I just watched V for Vendetta. One of the best quotes — which is somewhat beside the point of the film — is “Writers tell lies to tell the truth.”
This idea resonates with me. When you make up stories about people who only exist in your imagination, you tell lies. But they can be honest lies, lies that ring so true that you can’t help but believe them yourself, despite the fact that you know you made them up one night sitting out on your patio, two glasses into a cheap bottle of cabernet. The characters you create rise up out of the mist to face you, eye to eye, and you can’t help but gaze deep into their souls to see what they’re made of…and you can’t help but see your own reflection and judge what you are made of.

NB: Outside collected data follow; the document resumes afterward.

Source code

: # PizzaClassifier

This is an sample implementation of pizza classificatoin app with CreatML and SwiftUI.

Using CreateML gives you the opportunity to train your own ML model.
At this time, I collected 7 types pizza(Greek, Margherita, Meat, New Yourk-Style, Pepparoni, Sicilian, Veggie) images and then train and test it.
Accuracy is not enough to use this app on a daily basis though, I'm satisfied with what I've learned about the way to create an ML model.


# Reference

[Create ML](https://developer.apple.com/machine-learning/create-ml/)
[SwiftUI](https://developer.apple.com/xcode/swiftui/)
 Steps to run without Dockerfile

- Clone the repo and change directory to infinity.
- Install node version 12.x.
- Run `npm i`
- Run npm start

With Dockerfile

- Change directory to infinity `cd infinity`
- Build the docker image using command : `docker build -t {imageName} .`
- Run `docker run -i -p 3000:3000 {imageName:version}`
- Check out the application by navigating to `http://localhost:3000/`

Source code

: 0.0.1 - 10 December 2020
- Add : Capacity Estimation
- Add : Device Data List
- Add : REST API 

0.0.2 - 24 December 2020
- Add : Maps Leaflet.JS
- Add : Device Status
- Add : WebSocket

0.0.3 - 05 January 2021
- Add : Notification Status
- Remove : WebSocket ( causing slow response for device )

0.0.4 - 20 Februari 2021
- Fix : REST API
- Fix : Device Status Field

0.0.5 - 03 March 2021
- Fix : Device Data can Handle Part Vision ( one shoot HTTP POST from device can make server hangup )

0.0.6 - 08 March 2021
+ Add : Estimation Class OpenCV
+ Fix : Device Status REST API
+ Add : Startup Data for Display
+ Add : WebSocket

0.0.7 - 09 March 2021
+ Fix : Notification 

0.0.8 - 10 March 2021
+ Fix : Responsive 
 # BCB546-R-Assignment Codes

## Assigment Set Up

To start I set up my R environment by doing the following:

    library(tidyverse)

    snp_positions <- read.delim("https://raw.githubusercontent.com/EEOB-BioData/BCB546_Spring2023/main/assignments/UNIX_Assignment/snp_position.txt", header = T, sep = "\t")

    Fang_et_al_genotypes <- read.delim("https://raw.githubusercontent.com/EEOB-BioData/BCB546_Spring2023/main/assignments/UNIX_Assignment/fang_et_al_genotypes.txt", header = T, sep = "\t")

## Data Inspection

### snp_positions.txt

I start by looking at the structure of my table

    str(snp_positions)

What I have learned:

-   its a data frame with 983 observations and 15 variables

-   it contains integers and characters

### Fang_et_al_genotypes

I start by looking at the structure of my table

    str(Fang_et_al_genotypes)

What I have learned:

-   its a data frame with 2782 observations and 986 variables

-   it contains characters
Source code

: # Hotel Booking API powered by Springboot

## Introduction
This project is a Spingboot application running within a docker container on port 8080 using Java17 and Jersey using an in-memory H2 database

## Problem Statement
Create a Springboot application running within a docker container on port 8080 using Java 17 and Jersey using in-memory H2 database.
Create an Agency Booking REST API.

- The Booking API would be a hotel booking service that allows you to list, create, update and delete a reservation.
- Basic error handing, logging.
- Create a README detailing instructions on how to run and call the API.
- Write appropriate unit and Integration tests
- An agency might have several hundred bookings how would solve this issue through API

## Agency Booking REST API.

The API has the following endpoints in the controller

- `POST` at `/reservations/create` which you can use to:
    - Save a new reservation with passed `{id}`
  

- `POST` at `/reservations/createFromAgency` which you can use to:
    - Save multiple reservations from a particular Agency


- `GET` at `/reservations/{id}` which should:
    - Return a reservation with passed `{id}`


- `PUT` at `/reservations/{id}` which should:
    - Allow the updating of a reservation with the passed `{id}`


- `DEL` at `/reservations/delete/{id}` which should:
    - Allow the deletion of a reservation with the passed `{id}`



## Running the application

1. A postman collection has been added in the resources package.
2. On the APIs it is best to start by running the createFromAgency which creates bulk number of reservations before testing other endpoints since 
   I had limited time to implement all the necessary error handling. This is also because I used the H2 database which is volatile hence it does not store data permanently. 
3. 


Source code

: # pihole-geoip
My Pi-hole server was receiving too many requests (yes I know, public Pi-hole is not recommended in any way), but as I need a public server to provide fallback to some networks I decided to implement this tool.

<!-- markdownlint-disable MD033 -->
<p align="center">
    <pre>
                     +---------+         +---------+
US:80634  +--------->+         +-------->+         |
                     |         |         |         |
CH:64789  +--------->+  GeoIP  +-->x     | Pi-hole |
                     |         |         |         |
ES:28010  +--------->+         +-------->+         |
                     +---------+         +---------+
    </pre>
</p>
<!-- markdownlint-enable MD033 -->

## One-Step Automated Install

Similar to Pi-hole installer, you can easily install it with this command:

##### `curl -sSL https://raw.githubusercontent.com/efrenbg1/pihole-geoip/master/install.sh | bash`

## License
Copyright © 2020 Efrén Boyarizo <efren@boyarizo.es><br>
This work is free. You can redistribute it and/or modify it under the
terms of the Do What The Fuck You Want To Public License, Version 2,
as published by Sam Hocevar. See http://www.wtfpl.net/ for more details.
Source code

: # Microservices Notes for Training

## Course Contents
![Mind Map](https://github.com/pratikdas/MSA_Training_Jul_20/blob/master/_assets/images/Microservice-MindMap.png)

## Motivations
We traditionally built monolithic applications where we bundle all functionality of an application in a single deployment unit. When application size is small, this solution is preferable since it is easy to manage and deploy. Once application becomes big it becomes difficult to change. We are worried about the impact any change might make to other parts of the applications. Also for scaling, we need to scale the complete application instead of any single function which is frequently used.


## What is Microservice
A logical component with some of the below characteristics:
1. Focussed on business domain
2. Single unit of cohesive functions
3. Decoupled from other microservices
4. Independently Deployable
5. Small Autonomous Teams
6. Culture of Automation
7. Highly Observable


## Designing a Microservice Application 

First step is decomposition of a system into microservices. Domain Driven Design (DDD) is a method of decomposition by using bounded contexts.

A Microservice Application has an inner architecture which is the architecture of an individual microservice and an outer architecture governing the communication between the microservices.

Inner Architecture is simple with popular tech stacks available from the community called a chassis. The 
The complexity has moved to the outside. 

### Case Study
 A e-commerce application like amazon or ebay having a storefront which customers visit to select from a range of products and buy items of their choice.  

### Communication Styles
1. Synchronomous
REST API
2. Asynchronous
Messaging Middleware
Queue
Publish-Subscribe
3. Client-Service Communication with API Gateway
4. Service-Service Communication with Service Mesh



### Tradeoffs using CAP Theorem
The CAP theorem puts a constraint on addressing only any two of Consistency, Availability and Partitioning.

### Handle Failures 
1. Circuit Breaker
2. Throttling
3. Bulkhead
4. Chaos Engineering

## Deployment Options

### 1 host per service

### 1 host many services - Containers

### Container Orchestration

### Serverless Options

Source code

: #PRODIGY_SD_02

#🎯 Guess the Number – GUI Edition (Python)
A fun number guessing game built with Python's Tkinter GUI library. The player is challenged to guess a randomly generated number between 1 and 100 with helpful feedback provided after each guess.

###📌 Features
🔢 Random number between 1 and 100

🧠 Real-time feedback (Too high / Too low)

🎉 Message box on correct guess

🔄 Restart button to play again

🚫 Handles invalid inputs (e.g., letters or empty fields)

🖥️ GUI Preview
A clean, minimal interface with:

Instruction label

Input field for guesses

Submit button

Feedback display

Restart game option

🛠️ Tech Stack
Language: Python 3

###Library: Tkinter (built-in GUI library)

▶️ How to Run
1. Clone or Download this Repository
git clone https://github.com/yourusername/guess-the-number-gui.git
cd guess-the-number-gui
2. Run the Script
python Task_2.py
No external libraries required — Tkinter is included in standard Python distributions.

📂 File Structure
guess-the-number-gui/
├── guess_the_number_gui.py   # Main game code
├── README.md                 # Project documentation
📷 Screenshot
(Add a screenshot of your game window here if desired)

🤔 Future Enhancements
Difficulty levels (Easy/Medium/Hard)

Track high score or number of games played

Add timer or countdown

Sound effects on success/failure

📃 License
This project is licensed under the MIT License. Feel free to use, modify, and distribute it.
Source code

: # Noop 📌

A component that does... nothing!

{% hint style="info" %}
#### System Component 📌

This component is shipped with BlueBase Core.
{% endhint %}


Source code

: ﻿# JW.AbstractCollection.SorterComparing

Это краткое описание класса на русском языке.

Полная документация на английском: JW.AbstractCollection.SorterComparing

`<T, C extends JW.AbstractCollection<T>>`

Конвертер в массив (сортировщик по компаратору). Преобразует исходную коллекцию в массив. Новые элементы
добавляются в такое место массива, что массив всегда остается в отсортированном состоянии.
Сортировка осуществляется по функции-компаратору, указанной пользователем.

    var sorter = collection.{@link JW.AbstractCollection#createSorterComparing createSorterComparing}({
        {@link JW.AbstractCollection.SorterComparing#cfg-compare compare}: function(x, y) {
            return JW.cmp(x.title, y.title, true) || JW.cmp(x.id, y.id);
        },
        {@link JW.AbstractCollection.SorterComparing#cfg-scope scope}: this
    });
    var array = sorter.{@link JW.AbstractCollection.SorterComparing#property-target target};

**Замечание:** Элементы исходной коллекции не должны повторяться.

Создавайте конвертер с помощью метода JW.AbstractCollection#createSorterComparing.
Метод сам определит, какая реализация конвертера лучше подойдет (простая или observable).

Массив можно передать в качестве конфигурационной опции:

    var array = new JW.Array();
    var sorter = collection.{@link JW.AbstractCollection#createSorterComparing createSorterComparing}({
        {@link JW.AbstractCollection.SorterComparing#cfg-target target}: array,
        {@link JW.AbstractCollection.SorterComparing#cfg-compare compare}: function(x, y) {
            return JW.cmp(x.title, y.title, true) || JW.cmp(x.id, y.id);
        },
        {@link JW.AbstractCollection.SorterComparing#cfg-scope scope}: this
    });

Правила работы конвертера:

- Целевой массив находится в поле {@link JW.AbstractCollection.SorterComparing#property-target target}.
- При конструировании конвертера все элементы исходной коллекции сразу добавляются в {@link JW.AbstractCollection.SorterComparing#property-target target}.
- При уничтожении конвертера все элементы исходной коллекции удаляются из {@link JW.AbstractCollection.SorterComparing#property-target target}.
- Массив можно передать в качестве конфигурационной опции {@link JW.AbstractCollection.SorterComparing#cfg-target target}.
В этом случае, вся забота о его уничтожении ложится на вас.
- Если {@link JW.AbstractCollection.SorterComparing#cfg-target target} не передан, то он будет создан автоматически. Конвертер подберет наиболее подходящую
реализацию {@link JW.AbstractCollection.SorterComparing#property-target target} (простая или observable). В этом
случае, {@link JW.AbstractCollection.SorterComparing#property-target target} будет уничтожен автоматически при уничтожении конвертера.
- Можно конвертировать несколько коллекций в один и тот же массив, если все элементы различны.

What stares back at you is the truth. Sometimes you see a coward who is afraid of life and the danger of love. That is the truth of the present. Other times you see a hero who faces her fears and loves with abandon and trust. That also is truth. It is the truth of possibility, no less true because it is a truth that is not yet realized. As you stare down both truths, you must grapple with the fact that the journey from the present truth to the realization of possiblity is a long one, and the only way to make the pilgrimage is one step…followed by another…followed by another…followed by another, until you can look back and see the present truth as the past: still true, but true only for a bygone age.
This is the journey all people must make, true people whether real or imagined. Stories are the chronicle of people travelling from Point A to Point B to Point C and beyond, and the lines may not be straight, but the points are all connected, the points are what form the outline and the guts and the truth of the person who stands alone and shining when the Writer finally types the words “The End.”